A restrição feita no art. 975 e em seu parágrafo primeiro nada tem a ver com a intenção, a integridade e o caráter do representante. O que se está discutindo é a questão técnica, isto é, a capacidade técnica do representante de exercer a atividade empresarial, e é isto que o juiz deve analisar, uma vez que esta é a sua competência.
Deste modo, o caput do art. 975 quer garantir a continuidade da atividade empresária nos casos em que a lei do Direito Empresário proíbe o representante de atuar como tal. O parágrafo único do referido artigo complementa o caput, estendo ao juiz um poder de avaliar a impertinência do representante ou de eventual gerente nomeado de atuar como empresário, em análise técnica, muito embora o critério de conveniência não faça qualquer restrição ao magistrado.
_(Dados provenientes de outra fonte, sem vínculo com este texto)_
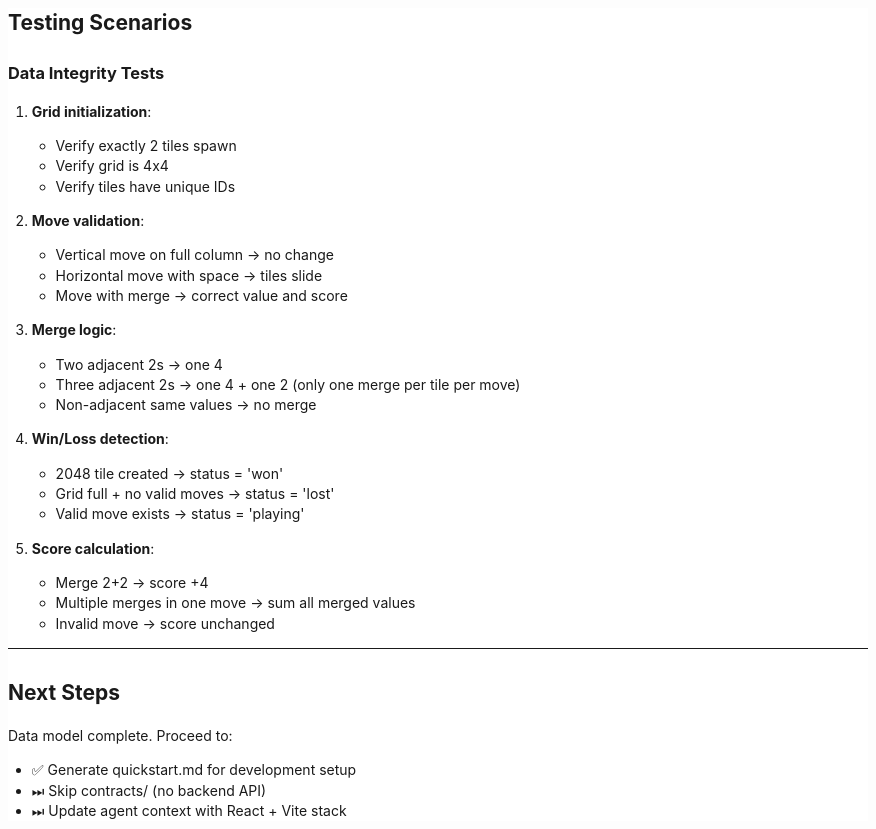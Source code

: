 ## Testing Scenarios

### Data Integrity Tests

1. **Grid initialization**:
   - Verify exactly 2 tiles spawn
   - Verify grid is 4x4
   - Verify tiles have unique IDs

2. **Move validation**:
   - Vertical move on full column → no change
   - Horizontal move with space → tiles slide
   - Move with merge → correct value and score

3. **Merge logic**:
   - Two adjacent 2s → one 4
   - Three adjacent 2s → one 4 + one 2 (only one merge per tile per move)
   - Non-adjacent same values → no merge

4. **Win/Loss detection**:
   - 2048 tile created → status = 'won'
   - Grid full + no valid moves → status = 'lost'
   - Valid move exists → status = 'playing'

5. **Score calculation**:
   - Merge 2+2 → score +4
   - Multiple merges in one move → sum all merged values
   - Invalid move → score unchanged

---

## Next Steps

Data model complete. Proceed to:
- ✅ Generate quickstart.md for development setup
- ⏭ Skip contracts/ (no backend API)
- ⏭ Update agent context with React + Vite stack
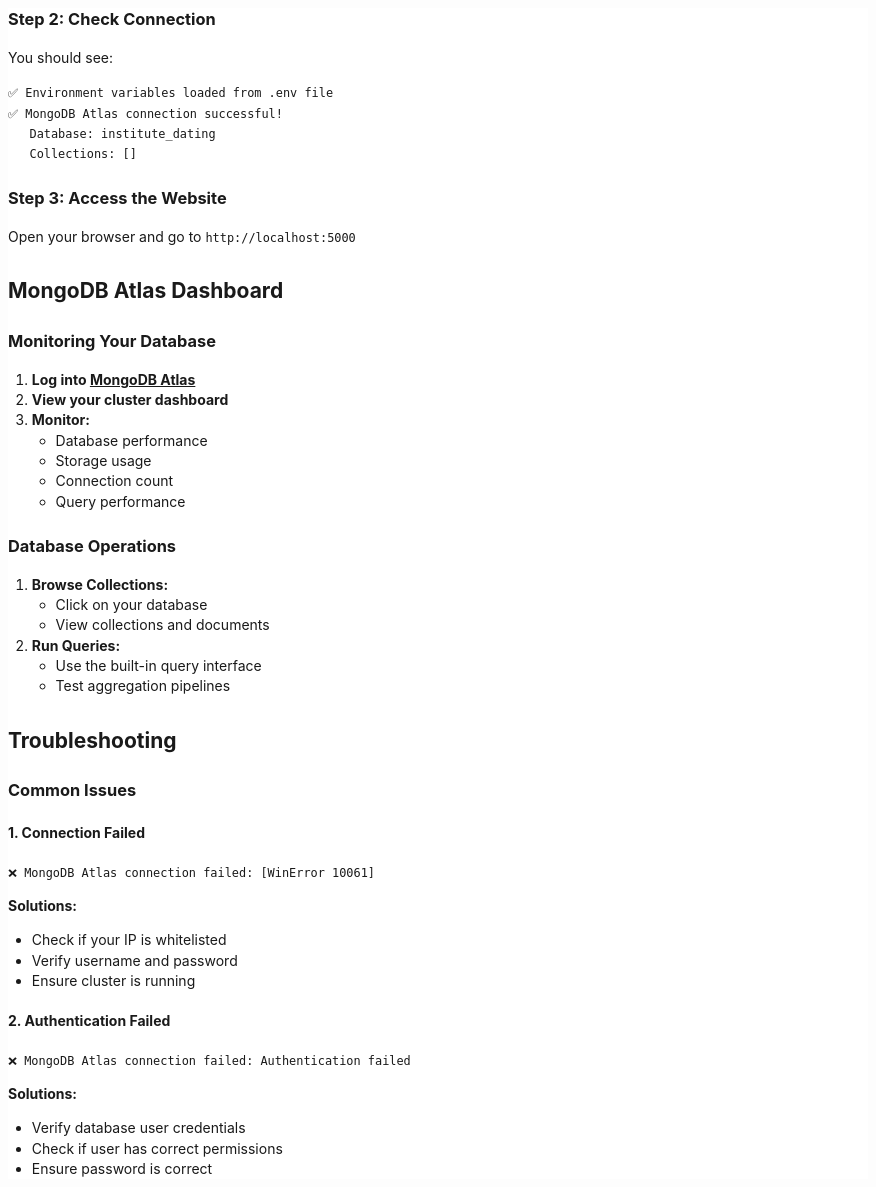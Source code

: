 ### Step 2: Check Connection
You should see:
```
✅ Environment variables loaded from .env file
✅ MongoDB Atlas connection successful!
   Database: institute_dating
   Collections: []
```

### Step 3: Access the Website
Open your browser and go to `http://localhost:5000`

## MongoDB Atlas Dashboard

### Monitoring Your Database
1. **Log into [MongoDB Atlas](https://cloud.mongodb.com/)**
2. **View your cluster dashboard**
3. **Monitor:**
   - Database performance
   - Storage usage
   - Connection count
   - Query performance

### Database Operations
1. **Browse Collections:**
   - Click on your database
   - View collections and documents
2. **Run Queries:**
   - Use the built-in query interface
   - Test aggregation pipelines

## Troubleshooting

### Common Issues

#### 1. Connection Failed
```
❌ MongoDB Atlas connection failed: [WinError 10061]
```
**Solutions:**
- Check if your IP is whitelisted
- Verify username and password
- Ensure cluster is running

#### 2. Authentication Failed
```
❌ MongoDB Atlas connection failed: Authentication failed
```
**Solutions:**
- Verify database user credentials
- Check if user has correct permissions
- Ensure password is correct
O que não se pode aceitar, de certo, é a nomeação feita livremente pelo juiz de eventual gerente, uma vez que tal ato destoaria por completo do nosso ordenamento jurídico, sendo o juiz parte estranha e imparcial no caso. O que pretendeu dizer o parágrafo único do art. 975 ao dispor que “será nomeado gerente em todos os casos que o juiz entender ser conveniente”, é que independente da impossibilidade do exercício da atividade empresária pelo representante do incapaz, o juiz pode compeli-lo a nomear gerente, por critério de conveniência deixado à escolha livre do magistrado.
Reforçando os argumentos ora esposados, o parágrafo segundo do art. 975 dá a maior prova de que o gerente deve ser sempre e invariavelmente nomeado pelo representante do incapaz (passando, claro, pelo crivo de conveniência do juiz), uma vez que a este é imputada a responsabilidade in eligendo pelos atos perpetrados pelo gerente nomeado.
Ora, se conferíssemos ao juiz o poder de livre escolha de um gerente e este nomeasse um que o representante sequer conhece, seria uma afronta jurídica sem precedentes imputar uma responsabilidade in eligendo ao representante que sequer escolheu o gerente! Neste sentido é claro o parágrafo segundo do art. 975, ao ressalvar que, mesmo tendo o juiz aprovado o gerente nomeado, a responsabilidade do representante ou assistente não é elidida.
Entra em choque com a teoria pátria de reparação de dano, neste particular, a ideia dos que defendem que cabe ao juiz este livre poder de escolha. Como pode haver dever de reparação sem a existência de uma ação? Ou esquecem os juristas empresariais que o Direito não é um mapa retalhado, onde as diferentes áreas não se interpenetram, não sectorizam-se sem ligação alguma? A tríade para a configuração de um dano ressarcível e o conseqüente dever de reparação depende de uma ação ou omissão, um dano e um nexo causal.
Somente haveria um dano, sem ação do representante nem tampouco nexo causal. Por estes motivos aqui esposados creio ser extremamente discutível a posição dos que crêem estar o juiz incumbido de um livre poder de escolha dos gerentes da atividade empresária desenvolvida pelo incapaz.